My neighbor shared this old recipe and now my family requests it weekly. So creamy it practically melts on your tongue.

This Slow Cooker Amish Sour Cream Noodles recipe is a simple, comforting meal where the noodles cook right in a seasoned broth. As they soften, they absorb the liquid and release starch, creating a naturally creamy, slightly thick sauce. Stirring in sour cream at the end adds a smooth, rich texture with a gentle tang that coats every bite.
Slow Cooker Amish Sour Cream Noodles
Ingredients:
- 12 oz wide egg noodles (dried)
- 3 cups chicken broth
- 2 cups sour cream (full-fat)
- 6 tbsp unsalted butter (cut into pieces)
- 1 tsp kosher salt
- 1/2 tsp black pepper
Directions:
Step 1: Set Up the Base
Lightly grease a 4–6 quart slow cooker. Add the chicken broth along with the salt and pepper, stirring to combine.

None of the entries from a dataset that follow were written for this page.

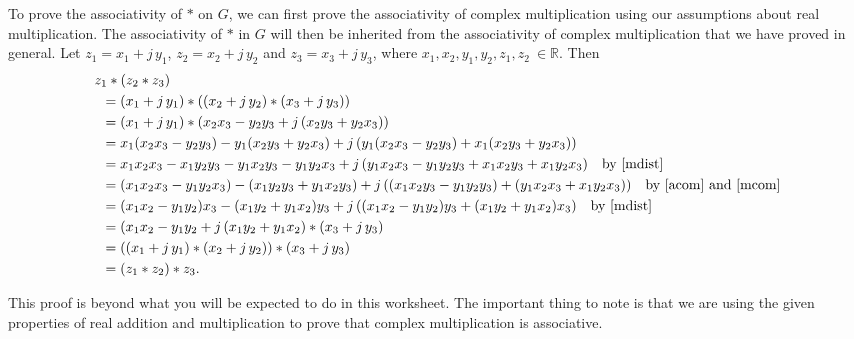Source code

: To prove the associativity of $*$ on $G$, we can first prove the associativity of complex multiplication using our assumptions about real multiplication. The associativity of $*$ in $G$ will then be inherited from the associativity of complex multiplication that we have proved in general. Let $z_{1}=x_{1}+j\,y_{1}$, $z_{2}=x_{2}+j\,y_{2}$ and $z_{3}=x_{3}+j\,y_{3}$, where $x_{1},x_{2},y_{1},y_{2},z_{1},z_{2}\:\in \mathbb{R}$. Then
\begin{align*}
 &z_{1}*(z_{2}*z_{3})\\
 &\hspace{5pt}=(x_{1}+j\,y_{1})*\left((x_{2}+j\,y_{2})*(x_{3}+j\,y_{3})\right)\\
 &\hspace{5pt}=(x_{1}+j\,y_{1})*(x_{2}x_{3}-y_{2}y_{3}+j\,(x_{2}y_{3}+y_{2}x_{3}))\\
 &\hspace{5pt}=x_{1}(x_{2}x_{3}-y_{2}y_{3})-y_{1}(x_{2}y_{3}+y_{2}x_{3})+j\,(y_{1}(x_{2}x_{3}-y_{2}y_{3})+x_{1}(x_{2}y_{3}+y_{2}x_{3}))\\
 &\hspace{5pt}=x_{1}x_{2}x_{3}-x_{1}y_{2}y_{3}-y_{1}x_{2}y_{3}-y_{1}y_{2}x_{3}+j\,(y_{1}x_{2}x_{3}-y_{1}y_{2}y_{3}+x_{1}x_{2}y_{3}+x_{1}y_{2}x_{3}) \hspace{10pt} \text{by \eqref{mdist}} \\
 &\hspace{5pt}=(x_{1}x_{2}x_{3}-y_{1}y_{2}x_{3})-(x_{1}y_{2}y_{3}+y_{1}x_{2}y_{3})+j\,((x_{1}x_{2}y_{3}-y_{1}y_{2}y_{3})+(y_{1}x_{2}x_{3}+x_{1}y_{2}x_{3})) \hspace{10pt} \text{by \eqref{acom} and \eqref{mcom}} \\
 &\hspace{5pt}=(x_{1}x_{2}-y_{1}y_{2})x_{3}-(x_{1}y_{2}+y_{1}x_{2})y_{3}+j\,((x_{1}x_{2}-y_{1}y_{2})y_{3}+(x_{1}y_{2}+y_{1}x_{2})x_{3})\hspace{10pt} \text{by \eqref{mdist}}\\
 &\hspace{5pt}=(x_{1}x_{2}-y_{1}y_{2}+j\,(x_{1}y_{2}+y_{1}x_{2})*(x_{3}+j\,y_{3})\\
 &\hspace{5pt}=((x_{1}+j\,y_{1})*(x_{2}+j\,y_{2}))*(x_{3}+j\,y_{3})\\
 &\hspace{5pt}=(z_{1}*z_{2})*z_{3}.
 \end{align*}

This proof is beyond what you will be expected to do in this worksheet. The important thing to note is that we are using the given properties of real addition and multiplication to prove that complex multiplication is associative.
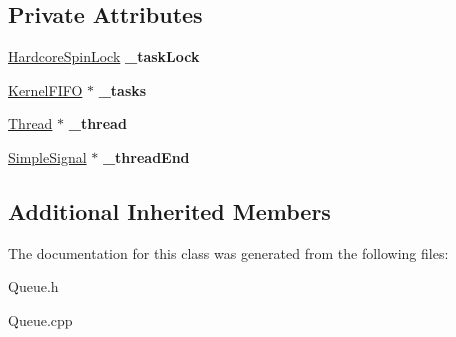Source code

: \subsection*{Private Attributes}
\begin{DoxyCompactItemize}
\item 
\mbox{\label{class_dispatch_queue_abf8f4141259cb1332d778755db309a8d}} 
\hyperlink{class_hardcore_spin_lock}{Hardcore\+Spin\+Lock} {\bfseries \+\_\+task\+Lock}
\item 
\mbox{\label{class_dispatch_queue_ab9d2b9ec0351036442b556382b9a21bf}} 
\hyperlink{class_kernel_f_i_f_o}{Kernel\+F\+I\+FO} $\ast$ {\bfseries \+\_\+tasks}
\item 
\mbox{\label{class_dispatch_queue_a2ff299d7672007208eaa503d0cc32a70}} 
\hyperlink{class_thread}{Thread} $\ast$ {\bfseries \+\_\+thread}
\item 
\mbox{\label{class_dispatch_queue_a157e71179befc0648ecd99c30a48fce9}} 
\hyperlink{class_simple_signal}{Simple\+Signal} $\ast$ {\bfseries \+\_\+thread\+End}
\end{DoxyCompactItemize}
\subsection*{Additional Inherited Members}


The documentation for this class was generated from the following files\+:\begin{DoxyCompactItemize}
\item 
Queue.\+h\item 
Queue.\+cpp\end{DoxyCompactItemize}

Tip: Seasoning the broth first ensures even flavor throughout the dish.
Step 2: Add Noodles and Butter
Place the dry egg noodles into the slow cooker, pressing them down so they are mostly submerged. Scatter the butter pieces over the top.
Tip: Keeping noodles covered in liquid helps them cook evenly and stay tender.
Step 3: Cook the Noodles
Cover and cook on HIGH for 1 hour. Stir gently, then continue cooking for another 30–45 minutes on HIGH.
Visual cue: Noodles should be soft and most of the liquid absorbed into a lightly thickened sauce.
Step 4: Add the Sour Cream
Switch the slow cooker to WARM and stir in the sour cream until smooth and fully incorporated.
Tip: Adding it at the end prevents curdling and keeps the sauce creamy.
Step 5: Let It Sit
Allow the noodles to rest for 5–10 minutes with the lid slightly open before serving, helping the sauce thicken and cling better to the noodles.